TASK DIRECTIONS –
From the records below, extract only the lines running from the line with "As [bor](https://github.com/maticnetwork/bor) is" to the line with "### Backwards Compatibility", both lines included, reproducing them exactly.

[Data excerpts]
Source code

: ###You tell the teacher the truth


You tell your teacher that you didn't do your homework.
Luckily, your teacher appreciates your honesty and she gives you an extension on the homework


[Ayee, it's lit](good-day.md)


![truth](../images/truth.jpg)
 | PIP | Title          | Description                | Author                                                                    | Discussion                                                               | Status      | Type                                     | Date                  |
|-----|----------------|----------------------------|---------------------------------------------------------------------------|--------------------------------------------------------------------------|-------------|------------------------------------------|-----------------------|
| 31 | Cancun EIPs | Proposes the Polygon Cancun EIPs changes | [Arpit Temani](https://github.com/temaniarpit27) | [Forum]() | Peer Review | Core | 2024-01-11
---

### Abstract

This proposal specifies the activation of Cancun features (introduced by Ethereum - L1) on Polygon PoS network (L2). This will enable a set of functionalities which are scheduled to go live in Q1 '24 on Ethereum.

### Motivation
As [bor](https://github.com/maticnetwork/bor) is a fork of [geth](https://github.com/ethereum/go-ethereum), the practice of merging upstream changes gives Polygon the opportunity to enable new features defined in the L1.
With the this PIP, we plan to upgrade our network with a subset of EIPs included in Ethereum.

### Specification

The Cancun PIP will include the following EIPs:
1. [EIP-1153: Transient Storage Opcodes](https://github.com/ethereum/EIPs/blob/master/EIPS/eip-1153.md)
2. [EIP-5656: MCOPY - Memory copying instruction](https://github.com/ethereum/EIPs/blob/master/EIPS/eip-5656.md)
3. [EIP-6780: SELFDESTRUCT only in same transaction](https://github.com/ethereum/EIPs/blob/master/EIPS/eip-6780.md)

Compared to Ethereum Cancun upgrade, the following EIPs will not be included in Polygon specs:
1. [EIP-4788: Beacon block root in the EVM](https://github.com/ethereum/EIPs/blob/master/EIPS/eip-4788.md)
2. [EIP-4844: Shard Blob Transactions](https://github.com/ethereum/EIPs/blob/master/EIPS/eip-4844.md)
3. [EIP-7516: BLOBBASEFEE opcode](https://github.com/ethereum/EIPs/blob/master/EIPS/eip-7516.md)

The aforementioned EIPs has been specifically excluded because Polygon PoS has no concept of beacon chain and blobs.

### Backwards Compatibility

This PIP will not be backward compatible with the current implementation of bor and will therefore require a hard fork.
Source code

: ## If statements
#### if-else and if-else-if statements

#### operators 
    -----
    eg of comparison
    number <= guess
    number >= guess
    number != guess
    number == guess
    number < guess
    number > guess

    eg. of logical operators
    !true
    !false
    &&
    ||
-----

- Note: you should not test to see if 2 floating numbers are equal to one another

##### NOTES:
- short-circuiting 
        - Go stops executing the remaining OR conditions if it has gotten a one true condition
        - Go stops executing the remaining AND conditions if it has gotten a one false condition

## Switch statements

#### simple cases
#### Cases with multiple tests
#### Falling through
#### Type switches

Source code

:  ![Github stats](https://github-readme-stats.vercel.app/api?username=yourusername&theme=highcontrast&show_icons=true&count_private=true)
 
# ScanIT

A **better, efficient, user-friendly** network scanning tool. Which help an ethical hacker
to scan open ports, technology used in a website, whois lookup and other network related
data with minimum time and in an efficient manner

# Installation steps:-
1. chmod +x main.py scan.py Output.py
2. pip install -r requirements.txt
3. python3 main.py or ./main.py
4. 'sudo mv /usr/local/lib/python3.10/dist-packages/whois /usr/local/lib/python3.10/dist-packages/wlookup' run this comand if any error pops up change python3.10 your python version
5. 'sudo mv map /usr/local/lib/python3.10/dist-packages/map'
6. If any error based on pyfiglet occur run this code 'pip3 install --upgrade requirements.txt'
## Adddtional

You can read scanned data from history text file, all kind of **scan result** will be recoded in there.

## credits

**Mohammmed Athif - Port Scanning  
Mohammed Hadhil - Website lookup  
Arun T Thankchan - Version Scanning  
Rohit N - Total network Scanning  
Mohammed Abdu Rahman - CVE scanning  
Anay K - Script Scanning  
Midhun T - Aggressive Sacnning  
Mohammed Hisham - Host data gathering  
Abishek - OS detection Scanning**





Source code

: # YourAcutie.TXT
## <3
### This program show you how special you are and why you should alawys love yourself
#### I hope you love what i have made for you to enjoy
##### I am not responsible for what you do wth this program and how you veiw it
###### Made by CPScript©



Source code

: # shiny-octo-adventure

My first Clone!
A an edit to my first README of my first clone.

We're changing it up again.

EXERCISE ANSWER –
As [bor](https://github.com/maticnetwork/bor) is a fork of [geth](https://github.com/ethereum/go-ethereum), the practice of merging upstream changes gives Polygon the opportunity to enable new features defined in the L1.
With the this PIP, we plan to upgrade our network with a subset of EIPs included in Ethereum.

### Specification

The Cancun PIP will include the following EIPs:
1. [EIP-1153: Transient Storage Opcodes](https://github.com/ethereum/EIPs/blob/master/EIPS/eip-1153.md)
2. [EIP-5656: MCOPY - Memory copying instruction](https://github.com/ethereum/EIPs/blob/master/EIPS/eip-5656.md)
3. [EIP-6780: SELFDESTRUCT only in same transaction](https://github.com/ethereum/EIPs/blob/master/EIPS/eip-6780.md)

Compared to Ethereum Cancun upgrade, the following EIPs will not be included in Polygon specs:
1. [EIP-4788: Beacon block root in the EVM](https://github.com/ethereum/EIPs/blob/master/EIPS/eip-4788.md)
2. [EIP-4844: Shard Blob Transactions](https://github.com/ethereum/EIPs/blob/master/EIPS/eip-4844.md)
3. [EIP-7516: BLOBBASEFEE opcode](https://github.com/ethereum/EIPs/blob/master/EIPS/eip-7516.md)

The aforementioned EIPs has been specifically excluded because Polygon PoS has no concept of beacon chain and blobs.

### Backwards Compatibility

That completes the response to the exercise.